For the birth of my/our first child,  my husband was on the golf course.  He'd dropped me off at the hospital then gone off for his usual game of golf.

For my second child,  he was well over 200k away,  attending a dog race.  He thought my labour would be longer.

In both cases,  he didn't turn up for two to three days after the birth to look at his child.


----------



## Don M. (Sep 3, 2019)

I was there when our first daughter was born....the doctor had me wait in an adjacent waiting room during the final moments, but I was allowed back in within a few minutes.  When our second daughter was born, I was thousands of miles away in Thailand.


----------



## win231 (Sep 3, 2019)

Yes, dad should be there.  After all, he's partly to blame.
Maybe I should re-phrase that.  He's partly responsible.....


----------



## terry123 (Sep 4, 2019)

Those days no one was allowed in there.  Fathers and I were there when grands were born.


----------



## hollydolly (Sep 4, 2019)

I was alone... no family no husband... husband was at sea with the royal Navy... ! I was 57 hours in labour. I wished I'd had someone there...


----------



## toffee (Sep 4, 2019)

mine was not at mine -but he is the type that when its done hes in there '' first one was  winter snow was so bad  he had to wait till late visiting time due to heavy snow falls --then second one he was at the airport picking up my sister from Canada then by the time he arrived he was born - never again !!!!! lol


----------



## StarSong (Sep 4, 2019)

My husband was there for all our children's births - our first and then our twins.  

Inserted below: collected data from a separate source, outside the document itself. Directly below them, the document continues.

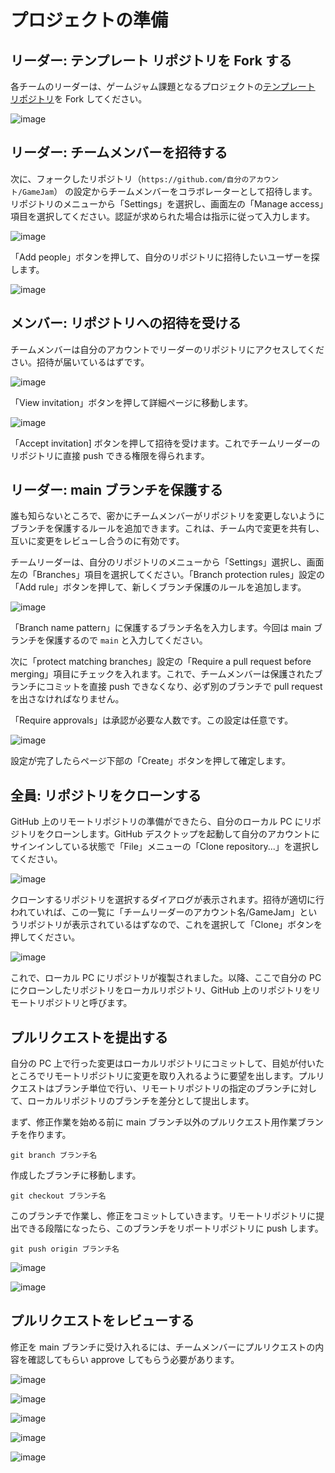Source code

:# プロジェクトの準備

## リーダー: テンプレート リポジトリを Fork する

各チームのリーダーは、ゲームジャム課題となるプロジェクトの[テンプレート リポジトリ](https://github.com/LeonAkasaka/GameJam)を Fork してください。

![image](https://user-images.githubusercontent.com/441716/141150134-0ff3e7ba-9906-49b6-a933-23abd81bcdf1.png)

## リーダー: チームメンバーを招待する

次に、フォークしたリポジトリ（`https://github.com/自分のアカウント/GameJam`） の設定からチームメンバーをコラボレーターとして招待します。リポジトリのメニューから「Settings」を選択し、画面左の「Manage access」項目を選択してください。認証が求められた場合は指示に従って入力します。

![image](https://user-images.githubusercontent.com/441716/141151254-c1be97dd-2765-47b0-a039-7fa49d67b9ca.png)

「Add people」ボタンを押して、自分のリポジトリに招待したいユーザーを探します。

![image](https://user-images.githubusercontent.com/441716/141153288-6e3a9376-f935-4c61-b144-7a8c3778d46c.png)

## メンバー: リポジトリへの招待を受ける

チームメンバーは自分のアカウントでリーダーのリポジトリにアクセスしてください。招待が届いているはずです。

![image](https://user-images.githubusercontent.com/441716/141154520-8b5d25be-a4b5-496e-ab68-a49aeac0668a.png)

「View invitation」ボタンを押して詳細ページに移動します。

![image](https://user-images.githubusercontent.com/441716/141154287-3c7ede05-e4fe-4f7b-a6bf-ab8b9c7c849d.png)

「Accept invitation] ボタンを押して招待を受けます。これでチームリーダーのリポジトリに直接 push できる権限を得られます。

## リーダー: main ブランチを保護する

誰も知らないところで、密かにチームメンバーがリポジトリを変更しないようにブランチを保護するルールを追加できます。これは、チーム内で変更を共有し、互いに変更をレビューし合うのに有効です。

チームリーダーは、自分のリポジトリのメニューから「Settings」選択し、画面左の「Branches」項目を選択してください。「Branch protection rules」設定の「Add rule」ボタンを押して、新しくブランチ保護のルールを追加します。

![image](https://user-images.githubusercontent.com/441716/141155244-9be20124-7777-48fc-81d8-b9d23aaedccf.png)

「Branch name pattern」に保護するブランチ名を入力します。今回は main ブランチを保護するので `main` と入力してください。

次に「protect matching branches」設定の「Require a pull request before merging」項目にチェックを入れます。これで、チームメンバーは保護されたブランチにコミットを直接 push できなくなり、必ず別のブランチで pull request を出さなければなりません。

「Require approvals」は承認が必要な人数です。この設定は任意です。

![image](https://user-images.githubusercontent.com/441716/141155843-ba4e92de-a1c3-4f25-92c5-0efee264a370.png)

設定が完了したらページ下部の「Create」ボタンを押して確定します。

## 全員: リポジトリをクローンする

GitHub 上のリモートリポジトリの準備ができたら、自分のローカル PC にリポジトリをクローンします。GitHub デスクトップを起動して自分のアカウントにサインインしている状態で「File」メニューの「Clone repository...」を選択してください。

![image](https://user-images.githubusercontent.com/441716/141688622-9b641449-bb0e-49b9-b47c-ab51d812d4f8.png)

クローンするリポジトリを選択するダイアログが表示されます。招待が適切に行われていれば、この一覧に「チームリーダーのアカウント名/GameJam」というリポジトリが表示されているはずなので、これを選択して「Clone」ボタンを押してください。

![image](https://user-images.githubusercontent.com/441716/141688742-e2576ebf-26e6-463d-96d1-ec6e4c8545f3.png)

これで、ローカル PC にリポジトリが複製されました。以降、ここで自分の PC にクローンしたリポジトリをローカルリポジトリ、GitHub 上のリポジトリをリモートリポジトリと呼びます。

## プルリクエストを提出する

自分の PC 上で行った変更はローカルリポジトリにコミットして、目処が付いたところでリモートリポジトリに変更を取り入れるように要望を出します。プルリクエストはブランチ単位で行い、リモートリポジトリの指定のブランチに対して、ローカルリポジトリのブランチを差分として提出します。

まず、修正作業を始める前に main ブランチ以外のプルリクエスト用作業ブランチを作ります。

``` text
git branch ブランチ名
```

作成したブランチに移動します。

``` text
git checkout ブランチ名
```

このブランチで作業し、修正をコミットしていきます。リモートリポジトリに提出できる段階になったら、このブランチをリポートリポジトリに push します。

``` text
git push origin ブランチ名
```

![image](https://user-images.githubusercontent.com/441716/141689417-c592f244-d566-4ad7-8252-29da273a04f0.png)

![image](https://user-images.githubusercontent.com/441716/141689601-3ec7cf6c-744a-42c5-abda-c68855aa3aaf.png)

## プルリクエストをレビューする

修正を main ブランチに受け入れるには、チームメンバーにプルリクエストの内容を確認してもらい approve してもらう必要があります。

![image](https://user-images.githubusercontent.com/441716/141690045-ab009d77-38fa-4513-afc4-21f241c810fb.png)

![image](https://user-images.githubusercontent.com/441716/141690083-1e3f3228-ae91-4af9-ba21-6eaeacdd3eb2.png)

![image](https://user-images.githubusercontent.com/441716/141690171-ebcb9e9c-695d-476c-80ee-3788de6f64a5.png)

![image](https://user-images.githubusercontent.com/441716/141690234-bbc18e43-44c1-44eb-a8cc-8b0d0c09565e.png)

![image](https://user-images.githubusercontent.com/441716/141690662-1be40e66-886e-4e48-aba6-1f14c8ae07cb.png)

Truth is, he wouldn't have been any less bonded to our children if he'd been brought in ten minutes after the births instead of witnessing them, but he did find it interesting to see them born. 

That said, it made a huge difference for my experience of the births to have such a strong advocate for me and our babies. He saw to my needs and I was secure in the knowledge that he was clear-minded throughout and would have been able to make difficult decisions if need be. 

During medical crises it's an extreme blessing to have someone at hand who you trust with your life. Over the years we've advocated for each other.


----------



## JustBonee (Sep 4, 2019)

CeeCee said:


> When my kids were born it wasn’t allowed.  He was with me through labor though but when they took me to delivery he wasn’t there...with no epidurals then, I didn’t much care at that point.
> Had a very long and painful labor with my daughter ...close to 30 hours.
> Wasnt so bad with my son but they induced him.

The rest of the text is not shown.